- Born: 24 January 1824 Dundee, Scotland
- Died: 24 August 1864 (aged 40) Dundee, Scotland
- Buried: Eastern Necropolis, Dundee
- Allegiance: United Kingdom
- Branch: British Army
- Service years: 1840–1863
- Rank: Private
- Unit: 92nd Regiment of Foot 55th Regiment of Foot (att'd)
- Conflicts: Crimean War
- Awards: Victoria Cross

= Thomas Beach (VC) =

Recipient of the Victoria Cross

Thomas Beach VC (24 January 1824 – 24 August 1864) was a British Army soldier and a Scottish recipient of the Victoria Cross, the highest award for gallantry in the face of the enemy that can be awarded to British and Commonwealth forces. Beach suffered from severe alcoholism later in life. He died due to his alcoholism at the age of 40.

==Military service==
Beach joined the British Army at the age of sixteen, being assigned to the 92nd Regiment of Foot (Gordon Highlanders) on 30 April 1840. He was posted to a variety of locations, including the West Indies and the Greek Isles. When the Crimean War broke out in 1854, his regiment was posted to Gibraltar as a garrison force. Beach volunteered to be seconded to another unit which was going to Crimea, and he was placed with the 55th Regiment of Foot.

It was in Crimea that he conducted himself in a manner that would later result in him being awarded the Victoria Cross for gallantry in the face of the enemy. His medal citation reads:

On 5 November 1854 at the Battle of Inkerman, Crimea, when on piquet duty, Private Beach attacked several Russians who were plundering Lieut.-Colonel Carpenter, 41st Regiment, who was lying wounded on the ground. He killed two of the Russians, and protected Lieut.-Colonel Carpenter until the arrival of some men of the 41st Regiment."

Although the official citation does not specify the exact number of opposing soldiers, Beach held off and fought a total of 5 Russians, with 2 of the opposing side killed.

It was the first Victoria Cross to be awarded to a member of the regiment. Alongside Major Frederick Cockayne Elton, Beach was presented with the VC by General Ferguson on 20 July 1857.
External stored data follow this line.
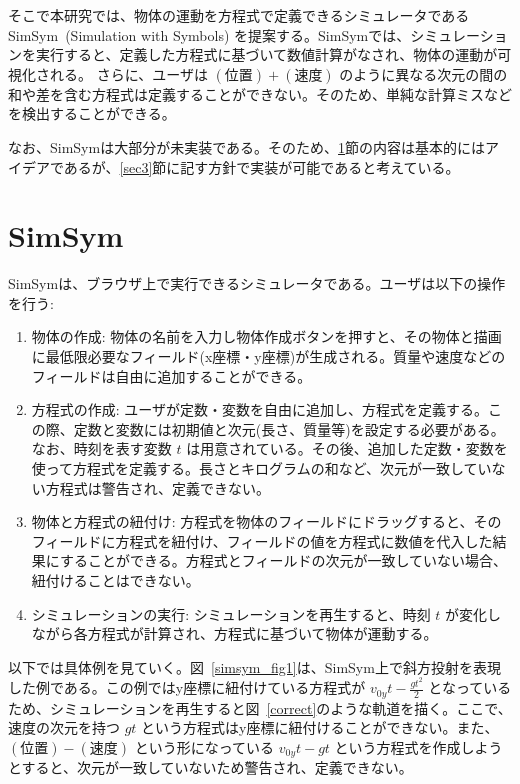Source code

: \documentclass[11pt, a4paper, oneside, twocolumn, dvipdfmx]{jsarticle}
\newcommand{\simname}{SimSym}
\newcommand{\simnamealt}{Simulation with Symbols}
\begin{document}
そこで本研究では、物体の運動を方程式で定義できるシミュレータである \simname~(\simnamealt) を提案する。\simname では、シミュレーションを実行すると、定義した方程式に基づいて数値計算がなされ、物体の運動が可視化される。
さらに、ユーザは $(\text{位置}) + (\text{速度})$ のように異なる次元の間の和や差を含む方程式は定義することができない。そのため、単純な計算ミスなどを検出することができる。

なお、\simname は大部分が未実装である。そのため、\ref{sec2}節の内容は基本的にはアイデアであるが、\ref{sec3}節に記す方針で実装が可能であると考えている。

\section{\simname} \label{sec2}

\simname は、ブラウザ上で実行できるシミュレータである。ユーザは以下の操作を行う:

\begin{enumerate}
\item 物体の作成: 物体の名前を入力し物体作成ボタンを押すと、その物体と描画に最低限必要なフィールド(x座標・y座標)が生成される。質量や速度などのフィールドは自由に追加することができる。
\item 方程式の作成: ユーザが定数・変数を自由に追加し、方程式を定義する。この際、定数と変数には初期値と次元(長さ、質量等)を設定する必要がある。なお、時刻を表す変数 $t$ は用意されている。その後、追加した定数・変数を使って方程式を定義する。長さとキログラムの和など、次元が一致していない方程式は警告され、定義できない。
\item 物体と方程式の紐付け: 方程式を物体のフィールドにドラッグすると、そのフィールドに方程式を紐付け、フィールドの値を方程式に数値を代入した結果にすることができる。方程式とフィールドの次元が一致していない場合、紐付けることはできない。
\item シミュレーションの実行: シミュレーションを再生すると、時刻 $t$ が変化しながら各方程式が計算され、方程式に基づいて物体が運動する。
\end{enumerate}

以下では具体例を見ていく。図~\ref{simsym_fig1}は、\simname 上で斜方投射を表現した例である。この例ではy座標に紐付けている方程式が $v_{0y}t - \frac{gt^2}{2}$ となっているため、シミュレーションを再生すると図~\ref{correct}のような軌道を描く。ここで、速度の次元を持つ $gt$ という方程式はy座標に紐付けることができない。また、$(\text{位置}) - (\text{速度})$ という形になっている $v_{0y}t - gt$ という方程式を作成しようとすると、次元が一致していないため警告され、定義できない。
\end{document}
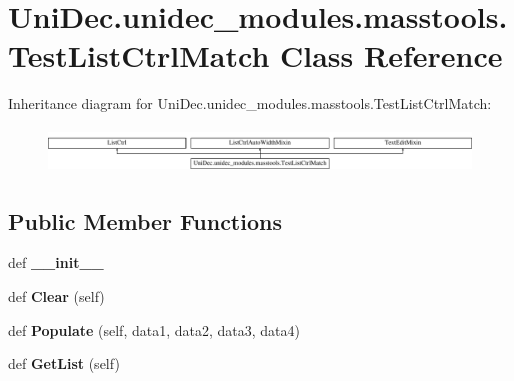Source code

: \hypertarget{class_uni_dec_1_1unidec__modules_1_1masstools_1_1_test_list_ctrl_match}{}\section{Uni\+Dec.\+unidec\+\_\+modules.\+masstools.\+Test\+List\+Ctrl\+Match Class Reference}
\label{class_uni_dec_1_1unidec__modules_1_1masstools_1_1_test_list_ctrl_match}
Inheritance diagram for Uni\+Dec.\+unidec\+\_\+modules.\+masstools.\+Test\+List\+Ctrl\+Match\+:\begin{figure}[H]
\begin{center}
\leavevmode
\includegraphics[height=1.185185cm]{class_uni_dec_1_1unidec__modules_1_1masstools_1_1_test_list_ctrl_match}
\end{center}
\end{figure}
\subsection*{Public Member Functions}
\begin{DoxyCompactItemize}
\item 
\hypertarget{class_uni_dec_1_1unidec__modules_1_1masstools_1_1_test_list_ctrl_match_a601fc2972c1f3e6d17a89a2501407b47}{}def {\bfseries \+\_\+\+\_\+init\+\_\+\+\_\+}\label{class_uni_dec_1_1unidec__modules_1_1masstools_1_1_test_list_ctrl_match_a601fc2972c1f3e6d17a89a2501407b47}

\item 
\hypertarget{class_uni_dec_1_1unidec__modules_1_1masstools_1_1_test_list_ctrl_match_abeea68a6170321188e5bbdb97fc7802c}{}def {\bfseries Clear} (self)\label{class_uni_dec_1_1unidec__modules_1_1masstools_1_1_test_list_ctrl_match_abeea68a6170321188e5bbdb97fc7802c}

\item 
\hypertarget{class_uni_dec_1_1unidec__modules_1_1masstools_1_1_test_list_ctrl_match_ab4c702233b635e0bca607c3cf00cb7fa}{}def {\bfseries Populate} (self, data1, data2, data3, data4)\label{class_uni_dec_1_1unidec__modules_1_1masstools_1_1_test_list_ctrl_match_ab4c702233b635e0bca607c3cf00cb7fa}

\item 
\hypertarget{class_uni_dec_1_1unidec__modules_1_1masstools_1_1_test_list_ctrl_match_a6df939ce53f7a67a8b4f50443d28cc2f}{}def {\bfseries Get\+List} (self)\label{class_uni_dec_1_1unidec__modules_1_1masstools_1_1_test_list_ctrl_match_a6df939ce53f7a67a8b4f50443d28cc2f}

\end{DoxyCompactItemize}
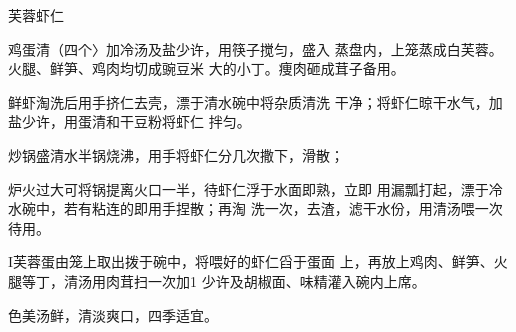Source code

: \begin{recipe}{芙蓉虾仁}

\ingredients


\cooking

\step 鸡蛋清（四个〉加冷汤及盐少许，用筷子搅匀，盛入 蒸盘内，上笼蒸成白芙蓉。火腿、鲜笋、鸡肉均切成豌豆米 大的小丁。痩肉砸成茸子备用。

\step 鲜虾淘洗后用手挤仁去壳，漂于清水碗中将杂质清洗 干净；将虾仁晾干水气，加盐少许，用蛋清和干豆粉将虾仁 拌匀。

\step 炒锅盛清水半锅烧沸，用手将虾仁分几次撒下，滑散；

炉火过大可将锅提离火口一半，待虾仁浮于水面即熟，立即 用漏瓢打起，漂于冷水碗中，若有粘连的即用手捏散；再淘 洗一次，去渣，滤干水份，用清汤喂一次待用。

I芙蓉蛋由笼上取出拨于碗中，将喂好的虾仁舀于蛋面 上，再放上鸡肉、鲜笋、火腿等丁，清汤用肉茸扫一次加1 少许及胡椒面、味精灌入碗内上席。

\notes

色美汤鲜，清淡爽口，四季适宜。

\end{recipe}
In addition to the Victoria Cross, during his time in the military he was awarded two good conduct medals. However he was also placed 21 times in the regimental defaulters book and was twice tried by court martial. The 1861 census of England, Wales and Scotland placed him living in Perth, Scotland.

==Later life and legacy==
After leaving the army in June 1863 following 23 years of service, including seven and a half years overseas, he became a railway labourer. Less than a year later he had died from the effects of alcohol poisoning in the Dundee Royal Infirmary.

Beach was buried in a pauper's grave somewhere in the Eastern Necropolis in Dundee. The exact location of the burial is unknown due to the number of mass graves in that area. On 17 May 2003, a bench dedicated to him was placed in Necropolis, alongside a bench devoted to fellow Victoria Cross holder Peter Grant, who is also buried somewhere in the area in a similar grave. On 20 October 2006, a $1.50 stamp was issued in Kiribati commemorating Beach's Victoria Cross action. A drawing of it which had previously appeared in the Illustrated London News was used.

His medal is held at the Sheesh Mahal fort in Lahore, Pakistan. It forms part of a collection which was gathered by Bhupinder Singh of Patiala during the 1920s.